Legal reasoning for the US Supreme Court ruling was that abortion rights were never expressly mentioned in the US Constitution and that Roe v Wade was a wrongful interpretation of the Constitution which led to a similarly wrongful outcome – i.e., the recognition of abortion rights.
In my experience as a lawyer, almost every rule or piece of legislation can be interpreted in more than just one way. However, interpretation of the law is an incredibly sterile exercise when it disregards the reality, life, beliefs, spirits of the humanity which will be affected by that interpretation. Regarding the recent US Supreme Court ruling, we must admit that the US Supreme Court position is backed up by a large number of Americans as well as a consistent part of the political parties in US – so this ruling, striking down abortion rights, ultimately did not come as a surprise.
4. What now?
Personally, and from my standpoint as a person and a lawyer, I believe that this US Supreme Court ruling is an incredibly huge step back (and fall) on the field of human rights protection.
I am sympathetic with those in America who are not white, males, catholic and heterosexual as from this ruling onwards, their rights will be on the line.
In terms of legal mechanisms, the first way to fight this is through the enactment of laws and pieces of legislation by the States of the Federation, in order to put boundaries to the spread of the US Court ruling.
Also, we know that the US Supreme Court can overturn its own precedents. In the issuing of this ruling, three judges of the Court expressed their dissenting opinions – even though they were outnumbered for the other five judges in the final outcome.

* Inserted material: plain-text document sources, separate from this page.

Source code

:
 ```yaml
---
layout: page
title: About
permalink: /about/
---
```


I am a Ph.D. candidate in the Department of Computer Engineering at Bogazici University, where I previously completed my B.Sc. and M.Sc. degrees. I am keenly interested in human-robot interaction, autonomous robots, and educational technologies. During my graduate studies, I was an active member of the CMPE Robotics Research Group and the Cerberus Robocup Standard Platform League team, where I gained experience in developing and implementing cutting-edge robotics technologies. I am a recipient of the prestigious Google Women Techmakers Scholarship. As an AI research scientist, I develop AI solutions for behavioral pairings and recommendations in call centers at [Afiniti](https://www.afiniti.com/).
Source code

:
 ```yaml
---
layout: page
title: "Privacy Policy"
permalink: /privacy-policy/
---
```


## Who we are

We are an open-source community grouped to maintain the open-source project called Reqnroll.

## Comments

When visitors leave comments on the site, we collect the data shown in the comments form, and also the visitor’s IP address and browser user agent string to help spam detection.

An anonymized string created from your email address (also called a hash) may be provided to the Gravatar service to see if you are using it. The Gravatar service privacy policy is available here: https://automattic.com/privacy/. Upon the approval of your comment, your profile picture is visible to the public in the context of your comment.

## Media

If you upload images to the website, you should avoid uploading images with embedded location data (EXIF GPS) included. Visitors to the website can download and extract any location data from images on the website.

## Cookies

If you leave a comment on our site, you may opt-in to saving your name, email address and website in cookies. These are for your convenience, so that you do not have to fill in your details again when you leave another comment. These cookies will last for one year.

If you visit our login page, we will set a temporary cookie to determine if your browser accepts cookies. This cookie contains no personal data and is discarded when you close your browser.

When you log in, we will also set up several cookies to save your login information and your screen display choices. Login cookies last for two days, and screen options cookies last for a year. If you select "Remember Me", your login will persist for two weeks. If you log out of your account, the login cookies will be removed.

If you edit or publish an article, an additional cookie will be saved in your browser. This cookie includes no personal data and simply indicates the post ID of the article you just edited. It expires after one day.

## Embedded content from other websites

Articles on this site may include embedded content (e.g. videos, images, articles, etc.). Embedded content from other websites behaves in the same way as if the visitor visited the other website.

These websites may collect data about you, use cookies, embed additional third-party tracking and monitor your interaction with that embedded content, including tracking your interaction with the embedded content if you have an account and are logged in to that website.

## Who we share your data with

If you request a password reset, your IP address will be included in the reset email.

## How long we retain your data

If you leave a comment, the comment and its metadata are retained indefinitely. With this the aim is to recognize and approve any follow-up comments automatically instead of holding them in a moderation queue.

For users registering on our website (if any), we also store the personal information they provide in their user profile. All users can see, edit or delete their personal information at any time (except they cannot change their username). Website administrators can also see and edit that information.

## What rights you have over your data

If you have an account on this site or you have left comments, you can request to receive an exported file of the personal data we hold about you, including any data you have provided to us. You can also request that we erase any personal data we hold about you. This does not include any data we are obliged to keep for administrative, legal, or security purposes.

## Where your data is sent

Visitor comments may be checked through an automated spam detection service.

In common law systems, dissenting opinions have always been one of the keys to fight the rigidity of the system as far as the binding judicial precedent is concerned, meaning that appeals and overturning of precedents are generally based on arguments set out in dissenting opinions relevant to the original judicial judgment itself. So, it is only fair to hope that the dissenting opinions of the three US Supreme Court judges in this ruling be the leverage which may lead to the US Supreme Court to correct this horrific step back for women’s rights.